Mi familia materna procede de Canals, un pueblo de Valencia. Desde niño escuché a mi abuela, a mis tíos, a mi madre, hablar de ese pueblo. Yo no había estado nunca allí, pero al hilo de sus relatos me lo imaginaba perfectamente. Era un pueblo pequeño, donde casi todo el mundo vivía del campo, de la huerta. Mi abuela hablaba de animales domésticos, de cosechas y hasta de una tartana para desplazarse por los caminos. La fiesta de San Antón -con hoguera incluida- era un acontecimiento para toda la familia, a pesar de que hacía ya mucho tiempo que se había asentado en Madrid.
Hace doce o quince años (ya no lo recuerdo bien) estuve por primera y única vez en Canals. En vano busqué las imágenes que mi mente había ido fabricando. Ni rastro de ellas. Entonces comprendí que el pueblo del que hablaban mi abuela, mis tíos, mi madre, ya no existía.
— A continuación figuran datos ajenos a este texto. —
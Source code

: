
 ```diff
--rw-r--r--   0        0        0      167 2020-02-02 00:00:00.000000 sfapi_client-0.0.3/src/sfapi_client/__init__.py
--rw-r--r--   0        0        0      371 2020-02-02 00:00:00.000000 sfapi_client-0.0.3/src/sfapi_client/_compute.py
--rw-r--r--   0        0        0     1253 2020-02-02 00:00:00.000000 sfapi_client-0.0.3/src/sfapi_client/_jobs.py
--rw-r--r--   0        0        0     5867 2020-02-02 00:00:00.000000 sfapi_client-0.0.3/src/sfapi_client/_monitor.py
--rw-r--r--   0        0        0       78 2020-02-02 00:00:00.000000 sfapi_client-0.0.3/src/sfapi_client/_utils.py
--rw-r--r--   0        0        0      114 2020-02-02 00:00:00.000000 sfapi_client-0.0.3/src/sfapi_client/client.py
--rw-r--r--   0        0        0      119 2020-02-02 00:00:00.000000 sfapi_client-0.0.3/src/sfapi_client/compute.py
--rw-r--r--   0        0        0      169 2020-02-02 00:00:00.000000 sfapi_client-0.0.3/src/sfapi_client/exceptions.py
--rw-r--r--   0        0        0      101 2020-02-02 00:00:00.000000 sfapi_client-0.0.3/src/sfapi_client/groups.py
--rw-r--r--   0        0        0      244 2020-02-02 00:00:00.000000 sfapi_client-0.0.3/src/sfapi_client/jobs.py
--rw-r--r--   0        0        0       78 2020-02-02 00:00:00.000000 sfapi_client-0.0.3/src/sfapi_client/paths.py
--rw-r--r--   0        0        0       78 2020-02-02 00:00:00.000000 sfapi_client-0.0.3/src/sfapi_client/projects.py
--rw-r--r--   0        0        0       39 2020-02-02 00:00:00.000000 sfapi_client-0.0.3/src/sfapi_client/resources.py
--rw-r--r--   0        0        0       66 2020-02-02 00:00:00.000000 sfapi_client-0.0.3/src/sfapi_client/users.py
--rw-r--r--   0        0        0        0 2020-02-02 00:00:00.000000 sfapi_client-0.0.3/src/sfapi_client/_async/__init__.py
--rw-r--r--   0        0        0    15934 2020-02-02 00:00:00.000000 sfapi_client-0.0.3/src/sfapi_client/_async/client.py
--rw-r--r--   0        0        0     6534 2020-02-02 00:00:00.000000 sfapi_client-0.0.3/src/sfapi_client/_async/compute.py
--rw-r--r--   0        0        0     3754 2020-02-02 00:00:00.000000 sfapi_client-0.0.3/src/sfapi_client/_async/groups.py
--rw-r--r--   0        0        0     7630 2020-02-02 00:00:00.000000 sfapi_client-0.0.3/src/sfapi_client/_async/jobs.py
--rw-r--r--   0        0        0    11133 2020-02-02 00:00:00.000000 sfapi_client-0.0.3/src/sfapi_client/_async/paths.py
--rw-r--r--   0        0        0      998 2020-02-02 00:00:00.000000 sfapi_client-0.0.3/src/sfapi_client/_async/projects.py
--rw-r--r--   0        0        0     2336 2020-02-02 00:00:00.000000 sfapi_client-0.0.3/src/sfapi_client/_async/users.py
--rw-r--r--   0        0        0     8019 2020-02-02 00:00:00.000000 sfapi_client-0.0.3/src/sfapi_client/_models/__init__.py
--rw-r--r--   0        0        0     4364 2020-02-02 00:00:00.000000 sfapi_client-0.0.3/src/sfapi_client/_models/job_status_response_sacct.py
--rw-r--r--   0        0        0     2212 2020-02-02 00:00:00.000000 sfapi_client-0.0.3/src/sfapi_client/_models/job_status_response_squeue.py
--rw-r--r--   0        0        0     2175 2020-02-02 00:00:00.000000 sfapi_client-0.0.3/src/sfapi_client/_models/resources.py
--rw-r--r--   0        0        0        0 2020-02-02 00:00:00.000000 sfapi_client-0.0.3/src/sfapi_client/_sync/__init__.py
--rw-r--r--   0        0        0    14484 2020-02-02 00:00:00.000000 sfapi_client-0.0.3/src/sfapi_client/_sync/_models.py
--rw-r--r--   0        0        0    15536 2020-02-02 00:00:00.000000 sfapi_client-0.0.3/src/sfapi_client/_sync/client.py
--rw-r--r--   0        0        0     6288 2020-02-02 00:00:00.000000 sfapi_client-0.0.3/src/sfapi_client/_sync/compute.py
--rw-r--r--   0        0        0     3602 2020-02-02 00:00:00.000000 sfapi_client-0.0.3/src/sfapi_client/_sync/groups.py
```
Solo quedaban de él algunos jirones en la memoria de algunas personas.
Toda mi familia paterna vivió siempre en Carabanchel, incluso mucho antes de que el lugar se convirtiese en un distrito de Madrid. Es posible que viviesen allí incluso cuando Juan Mieg pintó en 1818 el cuadro que ilustra este comentario. Yo nací también en Carabanchel y he vivido allí durante muchos años. Cuando vuelvo al barrio me doy cuenta de que el Carabanchel de mi infancia tampoco existe, desapareció durante los años sesenta y setenta aplastado por la especulación inmobiliara y el crecimiento incontrolado y desaforado de Madrid.
Me doy cuenta de que pertenezco a lugares que ya no existen. No queda ni rastro de ellos. Ni de los paisajes ni del paisanaje. Me dan un poco de envidia las personas que regresan a los lugares del pasado y los encuentran intactos, pues en cierto modo esos lugares nos conforman y nos dan sentido en el presente. Pero, sinceramente, cada día me preocupa menos no encontrar ni siquiera el rastro de mis raíces. Eso me convierte en ciudadano de ninguna parte y, por consiguiente, de todas. ¿Quién dijo eso de los árboles tienen raíces y los hombres pies?